### Goal of the exercise
Transcribe exactly the lines that fall between the one holding "- PHP server has valid timezone" and the one holding "- PHP server has valid locale", inclusive, from the entries below.

Stored data entries:
○ ○ ○
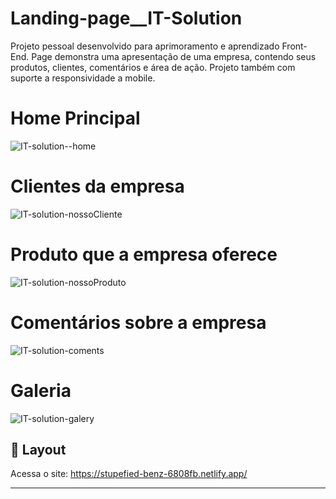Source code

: # Landing-page__IT-Solution
Projeto pessoal desenvolvido para aprimoramento e aprendizado Front-End. Page demonstra uma apresentação de uma empresa, contendo seus produtos, clientes, comentários e área de ação. Projeto também com suporte a responsividade a mobile.

##
<h1>Home Principal</h1>

![IT-solution--home](https://user-images.githubusercontent.com/91755560/153123768-44e38a52-44bc-474e-8248-f594538f7c20.png)


##
<h1>Clientes da empresa</h1>

![IT-solution-nossoCliente](https://user-images.githubusercontent.com/91755560/153123770-4184737b-a85a-4cc3-9cd8-b7890f12c0c0.png)


##
<h1>Produto que a empresa oferece</h1>

![IT-solution-nossoProduto](https://user-images.githubusercontent.com/91755560/153123771-b9c6035a-e774-41bc-8733-e318677fb912.png)


##
<h1>Comentários sobre a empresa</h1>

![IT-solution-coments](https://user-images.githubusercontent.com/91755560/153123763-67fb5d6a-8c1e-4581-aa69-bd8a4505169d.png)


##
<h1>Galeria</h1>

![IT-solution-galery](https://user-images.githubusercontent.com/91755560/153124725-309dd345-49e3-4280-bc73-ed543a57f7f5.png)

## 🔖 Layout
Acessa o site: https://stupefied-benz-6808fb.netlify.app/

---
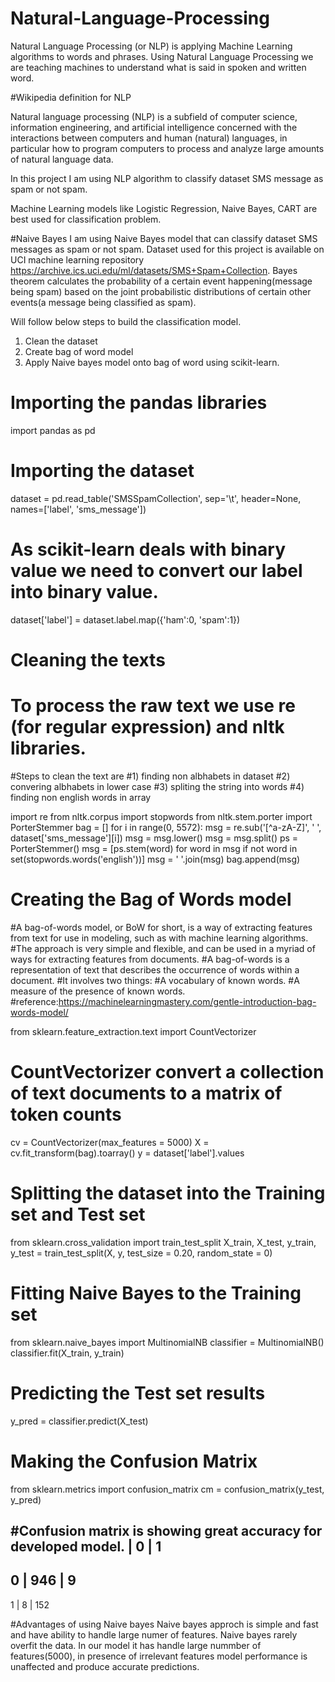 # Natural-Language-Processing
Natural Language Processing (or NLP) is applying Machine Learning algorithms to words and phrases.
Using Natural Language Processing we are teaching machines to understand what is said in spoken and written word. 

#Wikipedia definition for NLP

Natural language processing (NLP) is a subfield of computer science, information engineering, 
and artificial intelligence concerned with the interactions between computers and human (natural) languages,
in particular how to program computers to process and analyze large amounts of natural language data.

In this project I am using NLP algorithm to classify dataset SMS message as spam or not spam.

Machine Learning models like Logistic Regression, Naive Bayes, CART are best used for classification problem.

#Naive Bayes
I am using Naive Bayes model that can classify dataset SMS messages as spam or not spam.
Dataset used for this project is available on UCI machine learning repository https://archive.ics.uci.edu/ml/datasets/SMS+Spam+Collection.
Bayes theorem calculates the probability of a certain event happening(message being spam)
based on the joint probabilistic distributions of certain other events(a message being classified as spam).

Will follow below steps to build the classification model.

1) Clean the dataset
2) Create bag of word model
3) Apply Naive bayes model onto bag of word using scikit-learn.

# Importing the pandas libraries
import pandas as pd

# Importing the dataset
dataset = pd.read_table('SMSSpamCollection', sep='\t', 
                   header=None, 
                   names=['label', 'sms_message'])

# As scikit-learn deals with binary value we need to convert our label into binary value.
dataset['label'] = dataset.label.map({'ham':0, 'spam':1})

# Cleaning the texts
# To process the raw text we use re (for regular expression) and nltk libraries.
#Steps to clean the text are
#1) finding non albhabets in dataset
#2) convering albhabets in lower case
#3) spliting the string into words
#4) finding non english words in array

import re
from nltk.corpus import stopwords
from nltk.stem.porter import PorterStemmer
bag = []
for i in range(0, 5572):
    msg = re.sub('[^a-zA-Z]', ' ', dataset['sms_message'][i])
    msg = msg.lower()
    msg = msg.split()
    ps = PorterStemmer()
    msg = [ps.stem(word) for word in msg if not word in set(stopwords.words('english'))]
    msg = ' '.join(msg)
    bag.append(msg)

# Creating the Bag of Words model
#A bag-of-words model, or BoW for short, is a way of extracting features from text for use in modeling, such as with machine learning algorithms.
#The approach is very simple and flexible, and can be used in a myriad of ways for extracting features from documents.
#A bag-of-words is a representation of text that describes the occurrence of words within a document.
#It involves two things:
#A vocabulary of known words.
#A measure of the presence of known words.
#reference:https://machinelearningmastery.com/gentle-introduction-bag-words-model/

from sklearn.feature_extraction.text import CountVectorizer
# CountVectorizer convert a collection of text documents to a matrix of token counts
cv = CountVectorizer(max_features = 5000)
X = cv.fit_transform(bag).toarray()
y = dataset['label'].values

# Splitting the dataset into the Training set and Test set
from sklearn.cross_validation import train_test_split
X_train, X_test, y_train, y_test = train_test_split(X, y, test_size = 0.20, random_state = 0)

# Fitting Naive Bayes to the Training set

from sklearn.naive_bayes import MultinomialNB
classifier = MultinomialNB()
classifier.fit(X_train, y_train)

# Predicting the Test set results
y_pred = classifier.predict(X_test)

# Making the Confusion Matrix
from sklearn.metrics import confusion_matrix
cm = confusion_matrix(y_test, y_pred)

#Confusion matrix is showing great accuracy for developed model.
  |  0  | 1
-------------
0 | 946 | 9
------------
1 | 8   | 152

#Advantages of using Naive bayes
Naive bayes approch is simple and fast and have ability to handle large numer of features.
Naive bayes rarely overfit the data.
In our model it has handle large nummber of features(5000), 
in presence of irrelevant features model performance is unaffected and produce accurate predictions.

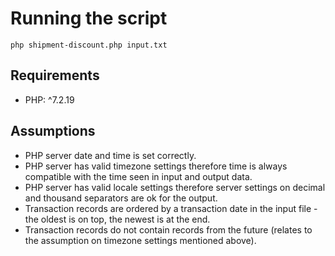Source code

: # Running the script
`php shipment-discount.php input.txt`

## Requirements
* PHP: ^7.2.19

## Assumptions
- PHP server date and time is set correctly.
- PHP server has valid timezone settings therefore time is always compatible with the time seen in input and output data.
- PHP server has valid locale settings therefore server settings on decimal and thousand separators are ok for the output.
- Transaction records are ordered by a transaction date in the input file - the oldest is on top, the newest is at the end.
- Transaction records do not contain records from the future (relates to the assumption on timezone settings mentioned above).
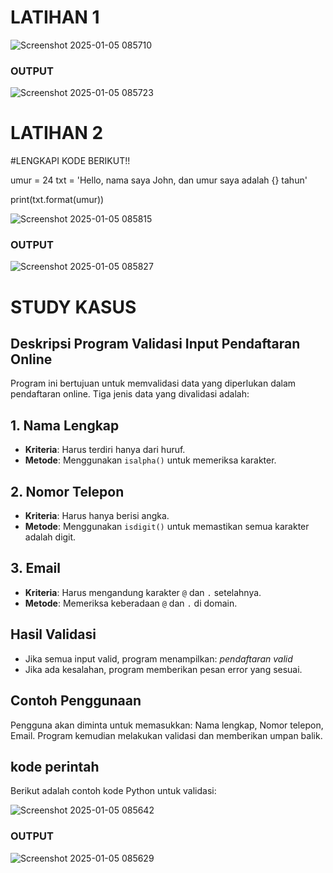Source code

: # LATIHAN 1

![Screenshot 2025-01-05 085710](https://github.com/user-attachments/assets/6e751cd1-7591-4fca-abfc-c9b0a7d7eb60)

### OUTPUT

![Screenshot 2025-01-05 085723](https://github.com/user-attachments/assets/c4f3b721-aa96-41d8-bf80-1216bab3d155)


# LATIHAN 2 

#LENGKAPI KODE BERIKUT!!

umur = 24
txt = 'Hello, nama saya John, dan umur saya adalah {} tahun'

print(txt.format(umur))

![Screenshot 2025-01-05 085815](https://github.com/user-attachments/assets/4dab0048-5878-4220-b783-21bdde1453e8)

### OUTPUT

![Screenshot 2025-01-05 085827](https://github.com/user-attachments/assets/bfafcb64-8b9a-46c9-9806-30ddf5b961db)

# STUDY KASUS

## Deskripsi Program Validasi Input Pendaftaran Online

Program ini bertujuan untuk memvalidasi data yang diperlukan dalam pendaftaran online. Tiga jenis data yang divalidasi adalah:

## 1. Nama Lengkap
- **Kriteria**: Harus terdiri hanya dari huruf.
- **Metode**: Menggunakan `isalpha()` untuk memeriksa karakter.

## 2. Nomor Telepon
- **Kriteria**: Harus hanya berisi angka.
- **Metode**: Menggunakan `isdigit()` untuk memastikan semua karakter adalah digit.

## 3. Email
- **Kriteria**: Harus mengandung karakter `@` dan `.` setelahnya.
- **Metode**: Memeriksa keberadaan `@` dan `.` di domain.

## Hasil Validasi
- Jika semua input valid, program menampilkan:
  *pendaftaran valid*
- Jika ada kesalahan, program memberikan pesan error yang sesuai.

## Contoh Penggunaan
Pengguna akan diminta untuk memasukkan: Nama lengkap, Nomor telepon, Email. Program kemudian melakukan validasi dan memberikan umpan balik.

## kode perintah 
Berikut adalah contoh kode Python untuk validasi:

![Screenshot 2025-01-05 085642](https://github.com/user-attachments/assets/6f1e7595-2d7a-45b5-ba16-55d7efcc34eb)

### OUTPUT

![Screenshot 2025-01-05 085629](https://github.com/user-attachments/assets/e57ee513-da25-4063-95ab-d00b7a671984)

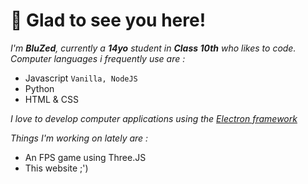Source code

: # 👋 Glad to see you here!
*I'm **BluZed**, currently a **14yo** student in **Class 10th** who likes to code.*
*Computer languages i frequently use are :*
 - Javascript
 `Vanilla, NodeJS`
 - Python 
 - HTML & CSS
 
 *I love to develop computer applications using the [Electron framework](https://www.electronjs.org/)*

*Things I'm working on lately are :*

 - An FPS game using Three.JS
 - This website ;')
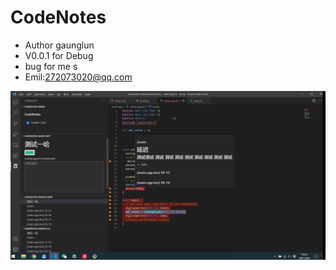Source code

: # CodeNotes

* Author gaunglun
* V0.0.1 for Debug
* bug for me s
* Emil:272073020@qq.com
   
![](images/show.png)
○ ○ ○
### Result of this task
- PHP server has valid timezone settings therefore time is always compatible with the time seen in input and output data.
- PHP server has valid locale settings therefore server settings on decimal and thousand separators are ok for the output.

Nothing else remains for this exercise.